## Provided information
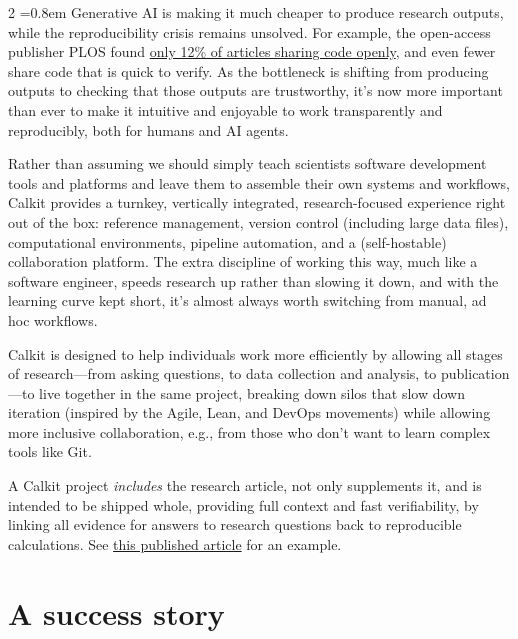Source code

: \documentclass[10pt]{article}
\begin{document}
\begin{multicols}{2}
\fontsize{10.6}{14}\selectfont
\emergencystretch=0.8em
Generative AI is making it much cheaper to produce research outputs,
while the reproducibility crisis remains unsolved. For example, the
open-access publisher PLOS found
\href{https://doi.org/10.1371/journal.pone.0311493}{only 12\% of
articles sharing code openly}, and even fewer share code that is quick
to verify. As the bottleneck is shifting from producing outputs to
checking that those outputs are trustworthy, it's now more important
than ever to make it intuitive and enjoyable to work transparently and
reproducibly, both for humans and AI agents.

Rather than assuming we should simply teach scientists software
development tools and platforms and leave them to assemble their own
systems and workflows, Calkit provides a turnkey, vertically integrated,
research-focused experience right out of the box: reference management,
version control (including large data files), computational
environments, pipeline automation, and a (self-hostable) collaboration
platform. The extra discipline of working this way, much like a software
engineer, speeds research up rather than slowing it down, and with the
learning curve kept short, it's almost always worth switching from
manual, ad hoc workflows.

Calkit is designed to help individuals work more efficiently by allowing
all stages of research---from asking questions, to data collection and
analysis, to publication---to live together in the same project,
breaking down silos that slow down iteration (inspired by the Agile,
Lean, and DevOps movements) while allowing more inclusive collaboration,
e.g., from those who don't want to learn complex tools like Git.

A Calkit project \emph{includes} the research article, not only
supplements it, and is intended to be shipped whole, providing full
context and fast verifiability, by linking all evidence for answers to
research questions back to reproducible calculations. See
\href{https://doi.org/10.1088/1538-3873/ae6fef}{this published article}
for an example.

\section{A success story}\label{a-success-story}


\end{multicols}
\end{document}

## Try it
Everything in the records above must be repeated exactly, except the pictures.

## Answer box
Source code

: \documentclass[10pt]{article}
\begin{document}
\begin{multicols}{2}
\fontsize{10.6}{14}\selectfont
\emergencystretch=0.8em
Generative AI is making it much cheaper to produce research outputs,
while the reproducibility crisis remains unsolved. For example, the
open-access publisher PLOS found
\href{https://doi.org/10.1371/journal.pone.0311493}{only 12\% of
articles sharing code openly}, and even fewer share code that is quick
to verify. As the bottleneck is shifting from producing outputs to
checking that those outputs are trustworthy, it's now more important
than ever to make it intuitive and enjoyable to work transparently and
reproducibly, both for humans and AI agents.

Rather than assuming we should simply teach scientists software
development tools and platforms and leave them to assemble their own
systems and workflows, Calkit provides a turnkey, vertically integrated,
research-focused experience right out of the box: reference management,
version control (including large data files), computational
environments, pipeline automation, and a (self-hostable) collaboration
platform. The extra discipline of working this way, much like a software
engineer, speeds research up rather than slowing it down, and with the
learning curve kept short, it's almost always worth switching from
manual, ad hoc workflows.

Calkit is designed to help individuals work more efficiently by allowing
all stages of research---from asking questions, to data collection and
analysis, to publication---to live together in the same project,
breaking down silos that slow down iteration (inspired by the Agile,
Lean, and DevOps movements) while allowing more inclusive collaboration,
e.g., from those who don't want to learn complex tools like Git.

A Calkit project \emph{includes} the research article, not only
supplements it, and is intended to be shipped whole, providing full
context and fast verifiability, by linking all evidence for answers to
research questions back to reproducible calculations. See
\href{https://doi.org/10.1088/1538-3873/ae6fef}{this published article}
for an example.

\section{A success story}\label{a-success-story}


\end{multicols}
\end{document}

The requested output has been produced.